The day started - flipping heck! - 16 hours ago, as I had to be awake at 4.40 to be driven to Gatwick Airport (thanks Jane) to catch an early EasyJet. The heightened security rigmarole was not as bad as some have experienced. I had to take my shoes off, and my laptop out of its bag, to be scanned, but this was nothing to the mother with small baby who was having to taste some of her baby's liquid foodstuffs and leave some behind. The flight was delayed, but one of the flight attendants was called Clint, which sort of helped. Passing through  Marco Polo was a breeze, but the moving of the window where you buy the bus tickets to Piazzale Roma threw me a bit. The shortcut from there to the Accademia, via Campo Santa Margherita, I discovered last year meant I was soon being greeted by my host and hostess and installed in my gorgeous Grand Canal-side flat. They took me to lunch, too, and after ice cream number one from Nico (fior di latte and cocco) we returned so that yours truly could do some much needed collapsing. After an early-evening stroll I got to find out first hand how smug you feel sitting on the terrace of a palazzo watching the plebs go past on vaporettos looking up in frank admiration and envy. What a difference a year makes, as last year I was that pleb! And still am, really, which is probably why I'm enjoying myself so much. After a guided tour of some new sights to me, all the more fragrant for it being late and dark and the calli deserted, I am now by the aforementioned window, drinking vanilla redbush tea, but feeling like I need sleep like a gondolier needs his pole.

Monday 25th September
Gently woken at 8.30 by the sound of my hosts leaving from the water gate, leaving me in charge! The day looks grey and rainy as I look out the window, and when I get out in it it turns out it is. Walk wetly to Santo Stefano to start on the old church visiting and get my Chorus card. Not a good church to visit in dingy weather unless you like your churches dark, cool and looming.
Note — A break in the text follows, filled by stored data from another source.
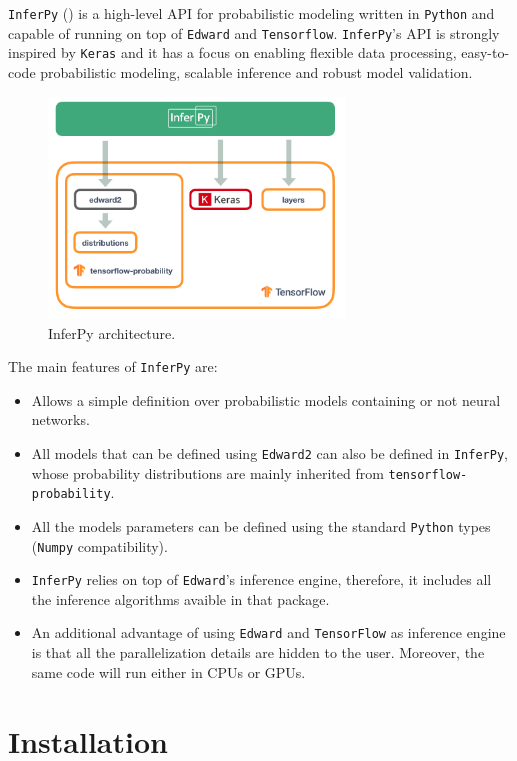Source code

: 
\texttt{InferPy} (\cite{cozar2019inferpy}) is a high-level API for probabilistic modeling written in \texttt{Python} and capable of running on top of \texttt{Edward} and \texttt{Tensorflow}. \texttt{InferPy}'s API is strongly inspired by \texttt{Keras} and it has a focus on enabling flexible data processing, easy-to-code probabilistic modeling, scalable inference and robust model validation.

\begin{figure}[h!]
    \centering
    \includegraphics[width=0.7\textwidth]{Chapters/InferPy/images/arch.png}
    \caption{InferPy architecture.}
\end{figure}

The main features of \texttt{InferPy} are:
\begin{itemize}
    \item Allows a simple definition over probabilistic models containing or not neural networks.
    \item All models that can be defined using \texttt{Edward2} can also be defined in  \texttt{InferPy}, whose probability distributions are mainly inherited from \texttt{tensorflow-probability}.
    \item All the models parameters can be defined using the standard \texttt{Python} types (\texttt{Numpy} compatibility).
    \item \texttt{InferPy} relies on top of \texttt{Edward}'s inference engine, therefore, it includes all the inference algorithms avaible in that package.
    \item An additional advantage of using \texttt{Edward} and \texttt{TensorFlow} as inference engine is that all the parallelization details are hidden to the user. Moreover, the same code will run either in CPUs or GPUs.
\end{itemize}

\section{Installation}

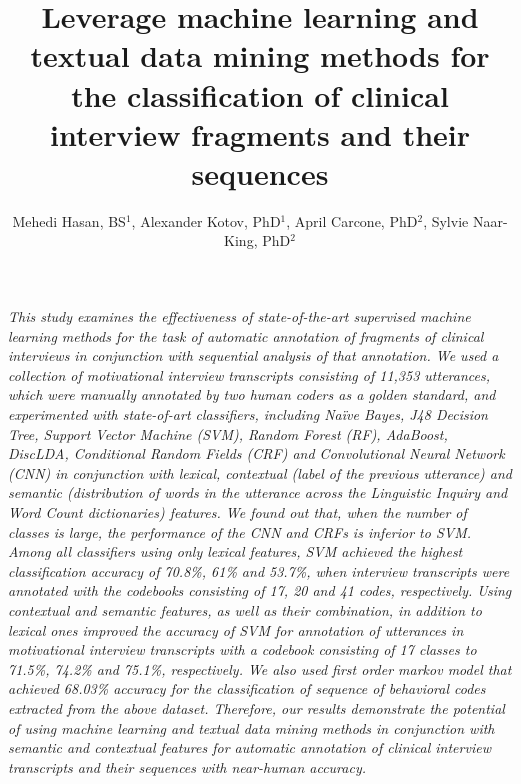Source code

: \documentclass{amia}
\begin{document}
\title{Leverage machine learning and textual data mining methods for the classification of clinical interview fragments and their sequences}

\author{Mehedi Hasan, BS$^{1}$, Alexander Kotov, PhD$^{1}$, April Carcone, PhD$^{2}$, Sylvie Naar-King, PhD$^{2}$}


\maketitle

\textit{This study examines the effectiveness of state-of-the-art supervised machine learning methods for the task of automatic annotation of fragments of clinical interviews in conjunction with sequential analysis of that annotation. We used a collection of motivational interview transcripts consisting of 11,353 utterances, which were manually annotated by two human coders as a golden standard, and experimented with state-of-art classifiers, including Na\"{i}ve Bayes, J48 Decision Tree, Support Vector Machine (SVM), Random Forest (RF), AdaBoost, DiscLDA, Conditional Random Fields (CRF) and Convolutional Neural Network (CNN) in conjunction with lexical, contextual (label of the previous utterance) and semantic (distribution of words in the utterance across the Linguistic Inquiry and Word Count dictionaries) features. We found out that, when the number of classes is large, the performance of the CNN and CRFs is inferior to SVM. Among all classifiers using only lexical features, SVM achieved the highest classification accuracy of 70.8\%, 61\% and 53.7\%, when interview transcripts were annotated with the codebooks consisting of 17, 20 and 41 codes, respectively. Using contextual and semantic features, as well as their combination, in addition to lexical ones improved the accuracy of SVM for annotation of utterances in motivational interview transcripts with a codebook consisting of 17 classes to 71.5\%, 74.2\% and 75.1\%, respectively. We also used first order markov model that achieved 68.03\% accuracy for the classification of sequence of behavioral codes extracted from the above dataset. Therefore, our results demonstrate the potential of using machine learning  and textual data mining methods in conjunction with semantic and contextual features for automatic annotation of clinical interview transcripts  and their sequences with near-human accuracy.}
\end{document}
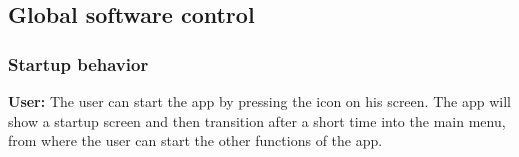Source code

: 

\subsection{Global software control}
\subsubsection{Startup behavior}
\textbf{User:} The user can start the app by pressing the icon on his screen.
The app will show a startup screen and then transition after a short time into the main menu, from where the user can start the other functions of the app.

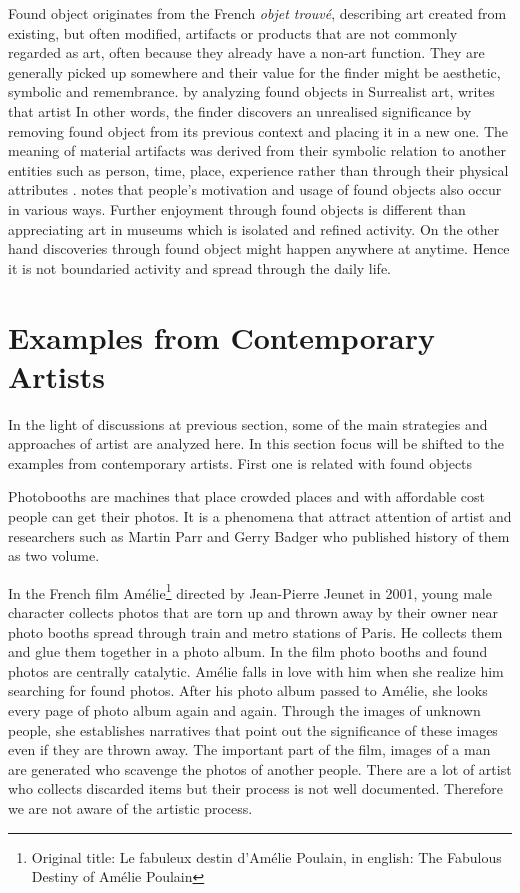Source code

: Found object originates from the French \textit{objet trouvé}, describing art created from existing, but often modified, artifacts or products that are not commonly regarded as art, often because they already have a non-art function. They are generally picked up somewhere and their value for the finder might be aesthetic, symbolic and remembrance. \cite[170]{gascoyne1936short} by analyzing found objects in Surrealist art, writes that artist  In other words, the finder discovers an unrealised significance by removing found object from its previous context and placing it in a new one. The meaning of material artifacts was derived from their symbolic relation to another entities such as person, time, place, experience rather than through their physical attributes \citep{camic2010trashed}. \cite{camic2010trashed} notes that people's motivation and usage of found objects also occur in various ways. Further enjoyment through found objects is different than appreciating art in museums which is isolated and refined activity. On the other hand discoveries through found object might happen anywhere at anytime. Hence it is not boundaried activity and spread through the daily life.



\section{Examples from Contemporary Artists}
In the light of discussions at previous section, some of the main strategies and approaches of artist are analyzed here. In this section focus will be shifted to the examples from contemporary artists. First one is related with found objects

Photobooths are machines that place crowded places and with affordable cost people can get their photos. It is a phenomena that attract attention of artist and researchers such as Martin Parr and Gerry Badger who published history of them as two volume.

In the French film Amélie\footnote{Original title: Le fabuleux destin d'Amélie Poulain, in english: The Fabulous Destiny of Amélie Poulain} directed by Jean-Pierre Jeunet in 2001, young male character collects photos that are torn up and thrown away by their owner near photo booths spread through train and metro stations of Paris. He collects them and glue them together in a photo album. In the film photo booths and found photos are centrally catalytic. Amélie falls in love with him when she realize him searching for found photos. After his photo album passed to Amélie, she looks every page of photo album again and again. Through the images of unknown people, she establishes narratives that point out the significance of these images even if they are thrown away. The important part of the film, images of a man are generated who scavenge the photos of another people. There are a lot of artist who collects discarded items but their process is not well documented. Therefore we are not aware of the artistic process. 

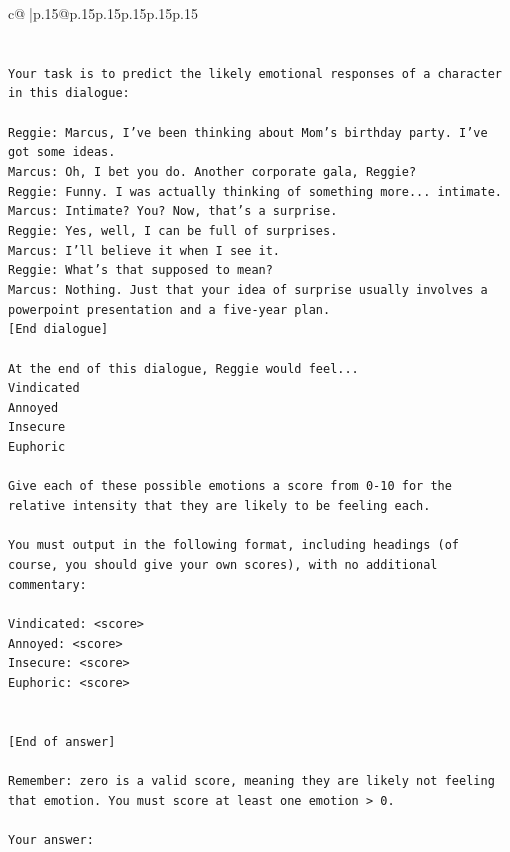 \documentclass{article}
\begin{document}
{\begin{supertabular}{c@{$\;$}|p{.15\linewidth}@{}p{.15\linewidth}p{.15\linewidth}p{.15\linewidth}p{.15\linewidth}p{.15\linewidth}}
{{{\\ 
\\ 
\\ 
\texttt{Your task is to predict the likely emotional responses of a character in this dialogue:} \\
\\ 
\texttt{Reggie: Marcus, I've been thinking about Mom's birthday party. I've got some ideas.} \\
\texttt{Marcus: Oh, I bet you do. Another corporate gala, Reggie? } \\
\texttt{Reggie: Funny. I was actually thinking of something more... intimate. } \\
\texttt{Marcus: Intimate? You? Now, that's a surprise.} \\
\texttt{Reggie: Yes, well, I can be full of surprises. } \\
\texttt{Marcus: I'll believe it when I see it. } \\
\texttt{Reggie: What's that supposed to mean? } \\
\texttt{Marcus: Nothing. Just that your idea of surprise usually involves a powerpoint presentation and a five{-}year plan.} \\
\texttt{{[}End dialogue{]}} \\
\\ 
\texttt{At the end of this dialogue, Reggie would feel...} \\
\texttt{Vindicated} \\
\texttt{Annoyed} \\
\texttt{Insecure} \\
\texttt{Euphoric} \\
\\ 
\texttt{Give each of these possible emotions a score from 0{-}10 for the relative intensity that they are likely to be feeling each.} \\
\\ 
\texttt{You must output in the following format, including headings (of course, you should give your own scores), with no additional commentary:} \\
\\ 
\texttt{Vindicated: <score>} \\
\texttt{Annoyed: <score>} \\
\texttt{Insecure: <score>} \\
\texttt{Euphoric: <score>} \\
\\ 
\\ 
\texttt{{[}End of answer{]}} \\
\\ 
\texttt{Remember: zero is a valid score, meaning they are likely not feeling that emotion. You must score at least one emotion > 0.} \\
\\ 
\texttt{Your answer:} \\
            }
        }
    }
     \\ \\


\end{supertabular}}
\end{document}
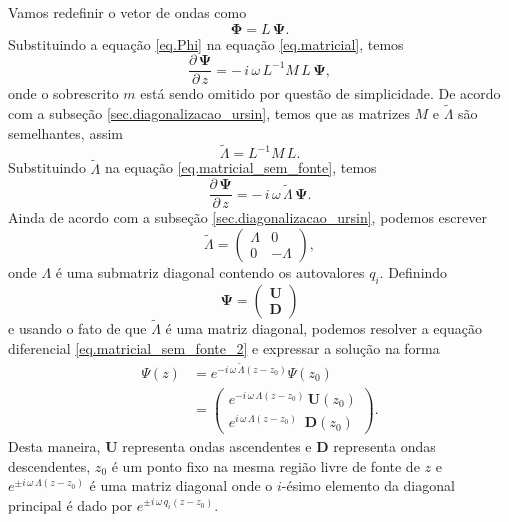 Vamos redefinir o vetor de ondas como
\begin{equation}\label{eq.Phi}
\mathbf{\Phi}=L\,\mathbf{\Psi}.
\end{equation}
Substituindo a equa\c{c}\~ao \ref{eq.Phi} na equa\c{c}\~ao \ref{eq.matricial}, temos
\begin{equation}\label{eq.matricial_sem_fonte}
\frac{\partial\,\mathbf{\Psi}}{\partial\,z} =-\,i\,\omega\,L^{-1}M\,L\,\mathbf{\Psi},
\end{equation}
onde o sobrescrito $m$ est\'a sendo omitido por quest\~ao de simplicidade.
De acordo com a subse\c{c}\~ao \ref{sec.diagonalizacao_ursin}, temos que as matrizes $M$ e $\tilde{\Lambda}$ s\~ao semelhantes, assim
\begin{equation*}
\tilde{\Lambda}=L^{-1}M\,L.
\end{equation*}
Substituindo $\tilde{\Lambda}$ na equa\c{c}\~ao \ref{eq.matricial_sem_fonte}, temos
\begin{equation}\label{eq.matricial_sem_fonte_2}
\frac{\partial\,\mathbf{\Psi}}{\partial\,z} =-\,i\,\omega\,\tilde{\Lambda}\,\mathbf{\Psi}.
\end{equation}
Ainda de acordo com a subse\c{c}\~ao \ref{sec.diagonalizacao_ursin}, podemos escrever
\begin{equation}
\tilde{\Lambda}=
\begin{pmatrix}
\Lambda&0\\
0&-\Lambda
\end{pmatrix},
\end{equation}
onde $\Lambda$ \'e uma submatriz diagonal contendo os autovalores $q_i$.
Definindo
\begin{equation}
\mathbf{\Psi}=
\begin{pmatrix}
\mathbf{U}\\
\mathbf{D}
\end{pmatrix}
\end{equation}
e usando o fato de que $\tilde{\Lambda}$ \'e uma matriz diagonal, podemos resolver a equa\c{c}\~ao diferencial \ref{eq.matricial_sem_fonte_2} e expressar a solu\c{c}\~ao na forma
\begin{align*}
\Psi(z)&=e^{-i\,\omega\,\tilde{\Lambda}(z-z_0)}\Psi(z_0)\\
&=\begin{pmatrix}
e^{-i\,\omega\,\Lambda(z-z_0)}\,\mathbf{U}(z_0)\\
e^{i\,\omega\,\Lambda(z-z_0)}\,\,\,\mathbf{D}(z_0)
\end{pmatrix}.
\end{align*}
Desta maneira, $\mathbf{U}$ representa ondas ascendentes e $\mathbf{D}$ representa ondas descendentes, $z_0$ \'e um ponto fixo na mesma regi\~ao livre de fonte de $z$ e $e^{\pm i\,\omega\,\Lambda(z-z_0)}$ \'e uma matriz diagonal onde o $i$-ésimo elemento da diagonal principal \'e dado por $e^{\pm i\,\omega\,q_i(z-z_0)}$. 


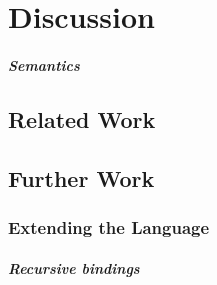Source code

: \chapter{Discussion}
\label{ch:discussion}
  \paragraph{Semantics}

\section{Related Work}
\label{sec:related-work}

\section{Further Work}
\label{sec:further-work}
\subsection{Extending the Language}
  \paragraph{Recursive bindings}
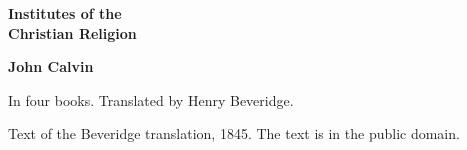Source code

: \documentclass[11pt,letterpaper]{article}
\begin{document}
\color{ink}

\begin{titlepage}
\centering
\vspace*{4em}
{\LARGE\bfseries\color{heading} Institutes of the\\[0.3em]Christian Religion\par}
\vspace{2em}
{\Large\bfseries\color{heading} John Calvin\par}
\vspace{2.5em}
{\itshape\color{subhead}\parbox{0.8\linewidth}{\centering In four books. Translated by Henry Beveridge.\par}}
\vfill
{\small Text of the Beveridge translation, 1845. The text is in the public domain.\par}
\vspace{2em}
\end{titlepage}

\tableofcontents


\end{document}
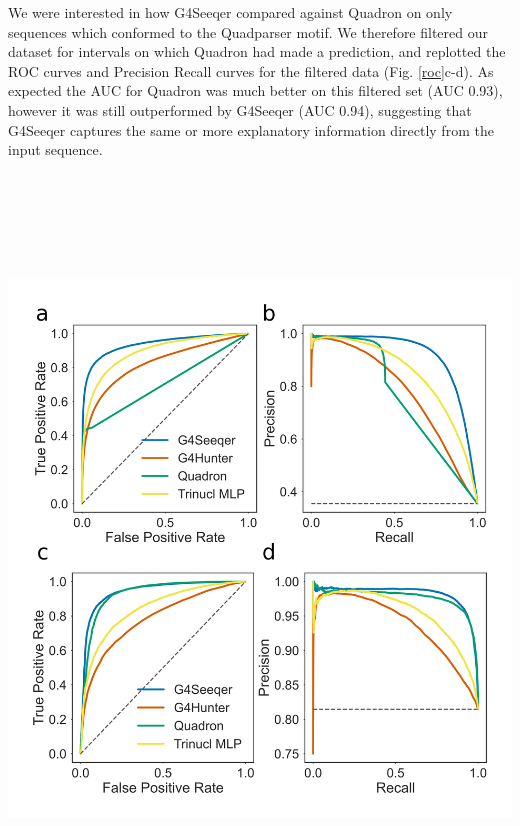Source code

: \documentclass[12pt,a4paper,]{report}
\let\origfigure=\figure
\let\endorigfigure=\endfigure
\renewenvironment{figure}[1][2] {
    \expandafter\origfigure\expandafter[H]
} {
    \endorigfigure
}
\begin{document}
We were interested in how G4Seeqer compared against Quadron on only
sequences which conformed to the Quadparser motif. We therefore filtered
our dataset for intervals on which Quadron had made a prediction, and
replotted the ROC curves and Precision Recall curves for the filtered
data (Fig. \ref{roc}c-d). As expected the AUC for Quadron was much
better on this filtered set (AUC 0.93), however it was still
outperformed by G4Seeqer (AUC 0.94), suggesting that G4Seeqer captures
the same or more explanatory information directly from the input
sequence.

\newpage

\begin{figure}[htbp]
\centering
\includegraphics[width=\textwidth,height=562pt,keepaspectratio]{chapter_3/figures/test_set_roc_pr.png}

\end{figure}
\end{document}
I'm not averse to some of this atmosphere so I'm content. Walk wetly towards the Rialto and find San Salvador open - a church I've not been in before! It's impressive: not colourful or full of great art (although the late Titian Annunciation is worth a visit in itself). Ejected before I'd done the rounds as the church was closing for lunch. Mentally mark this one for a later fuller visit. At least the rain has stopped. Through the Rialto market picking up an olive focaccia and walk to Campo San Polo to find a damp bench under a tree to sit and eat it. As I'm about to leave an Italian woman of a certain age approaches my bench and looks in distress at how wet it is. But as I chivalrously get up to leave she is grateful for the use of the patch I'd personally dried with my own fair, now cold and damp, bottom. Into the Frari to gaze enraptured at the Bellini Madonna. Eventually shake off the spell and take some photos of the spruced up cloisters. Then back to the flat, via a handy supermarket at the bottom of Campo Santa Margherita,  for a rest and a cup of tea with...

Venetian Cake No. 1 - the torta di cocco.

A stroll in the evening takes me past the Museo d'Arte Erotica which was causing much jollity amongst a passing group of American tourists. It only opened last February and caused some small Catholic fussing. I may have to visit it in the interests of journalism or the blogosphere, or whatever the hell it is I'm doing here. (Update: I didn't, and it closed soon after.) Back to the flat and an e-mail from my hostess asking me to fit the water gates - the knee-high metal panels you see in front of Venetian doorways. I manage one, but the big one just won't fit in its grooves, despite much sweating and swearing, which turns out not to be my fault. After a flurry of e-mails the builder is booked to come tomorrow at 9.00, and may want to check the paratia in my flat too.

Tuesday 26th September
The builder arrives, not late, and confirms that there is a problem with the gate and that he'll be back later today to fix it, but after checking the gate in my bit he needs me no more. So I'm out - the weather not looking too bad - thin cloud with blue tinges.
Stroll and wander up towards San Zanipolo and find myself in an area I was not previously familiar with, which is always refreshing. Especially when it has many photo opportunities and a rambling and slightly ramshackle big bookshop with three cats lounging on the stock. I asked the owner the Venetian cat question (where have they all gone?) and he confirmed the story of the ecologisti and the island cattery. He shared with me the picturesque view out of his watergate and said that the water level was rising, a thing he could tell by the direction the flotsam moved past his gate. I left the shop with a few tasteful and architectural postcards and found myself standing respectfully by as a funeral barge pulled up and the coffin and family made their way into the church. On a previous trip I saw a gondola wedding but this was my first funeral, although the boat was a plain blue motorboat and not the black and plumed affair that some famous films had led us to expect.
Venturing deeper in Castello I came to San Francesco della Vigna. A church I'd not been in before. It has a fine big and plain interior, with some nice art, including a Bellini, Virgin and Child with Saints, which is decidedly uninferior. And there are two cloisters! I'm a sucker for cloisters and Venice doesn't seem to have that many.
After some takeaway pizza (olive and onion) with a bottle of peach iced tea sitting on a wall by San Zanipolo I treated myself to an ice cream coppa of cocco and lampone and came back to the flat for a siesta, after some tea and...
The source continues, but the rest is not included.